Given data:

++++++++++++++++++++

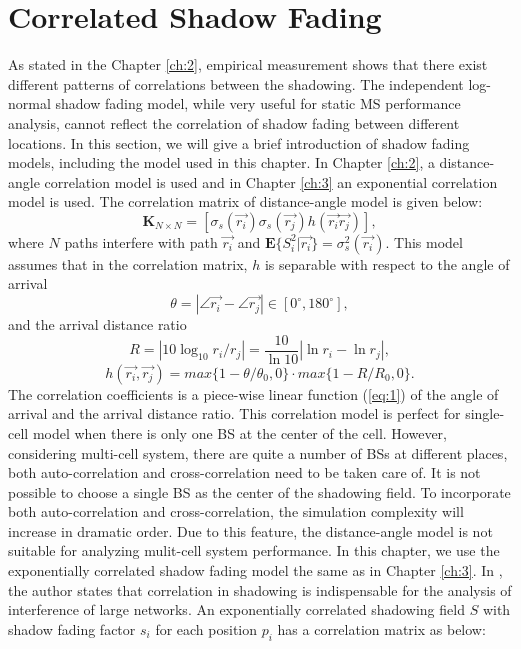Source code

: \section{Correlated Shadow Fading}
\label{CorrShadowField}
As stated in the Chapter \ref{ch:2}, empirical measurement shows that there exist different patterns of correlations between the shadowing. The independent log-normal shadow fading model, while very useful for static MS performance analysis, cannot reflect the correlation of shadow fading between different locations. In this section, we will give a brief introduction of shadow fading models, including the model used in this chapter.
In Chapter \ref{ch:2}, a distance-angle correlation model is used and in Chapter \ref{ch:3} an exponential correlation model is used. The correlation matrix of distance-angle model is given below:
\begin{equation}
\mathbf{K}_{N\times N} = [ \sigma_{s}(\vec{r_{i}})\sigma_{s}(\vec{r_{j}})h(\vec{r_{i}}\vec{r_{j}})],
\label{correlationmatrix}
\end{equation}
where $N$ paths interfere with path $\vec{r_{i}}$ and $\mathbf{E}\{S_{i}^{2}|\vec{r_{i}}\}=\sigma_{s}^{2}(\vec{r_{i}})$. This model assumes that in the correlation matrix, $h$ is separable with respect to the angle of arrival
\begin{equation}
\theta = |\angle\vec{r_{i}}-\angle\vec{r_{j}}|\in [0^{\circ},180^{\circ}],
\end{equation}
and the arrival distance ratio
\begin{equation}
R=|10\log_{10}r_{i}/r_{j}|=\frac{10}{\ln 10}|\ln r_{i}-\ln r_{j}|,
\end{equation}
\begin{equation}
h(\vec{r_{i}},\vec{r_{j}})=max\{1-\theta/\theta_{0},0\}\cdot max\{1-R/R_{0},0\}.
\label{eq:1}
\end{equation}
The correlation coefficients is a piece-wise linear function (\ref{eq:1}) of the angle of arrival and the arrival distance ratio. This correlation model is perfect for single-cell model when there is only one BS at the center of the cell. However, considering multi-cell system, there are quite a number of BSs at different places, both auto-correlation and cross-correlation need to be taken care of. It is not possible to choose a single BS as the center of the shadowing field. To incorporate both auto-correlation and cross-correlation, the simulation complexity will increase in dramatic order. Due to this feature, the distance-angle model is not suitable for analyzing mulit-cell system performance. In this chapter, we use the exponentially correlated shadow fading model \cite{szyszkowicz2011interference} the same as in Chapter \ref{ch:3}. In \cite{szyszkowicz2011interference}, the author states that correlation in shadowing is indispensable for the analysis of interference of large networks. An exponentially correlated shadowing field $S$ with shadow fading factor $s_{i}$ for each position $p_{i}$ has a correlation matrix as below:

++++++++++++++++++++

Work task: In the entries above, find every line holding the word "mathbf" and copy it out.

Exercise result:
\mathbf{K}_{N\times N} = [ \sigma_{s}(\vec{r_{i}})\sigma_{s}(\vec{r_{j}})h(\vec{r_{i}}\vec{r_{j}})],
where $N$ paths interfere with path $\vec{r_{i}}$ and $\mathbf{E}\{S_{i}^{2}|\vec{r_{i}}\}=\sigma_{s}^{2}(\vec{r_{i}})$. This model assumes that in the correlation matrix, $h$ is separable with respect to the angle of arrival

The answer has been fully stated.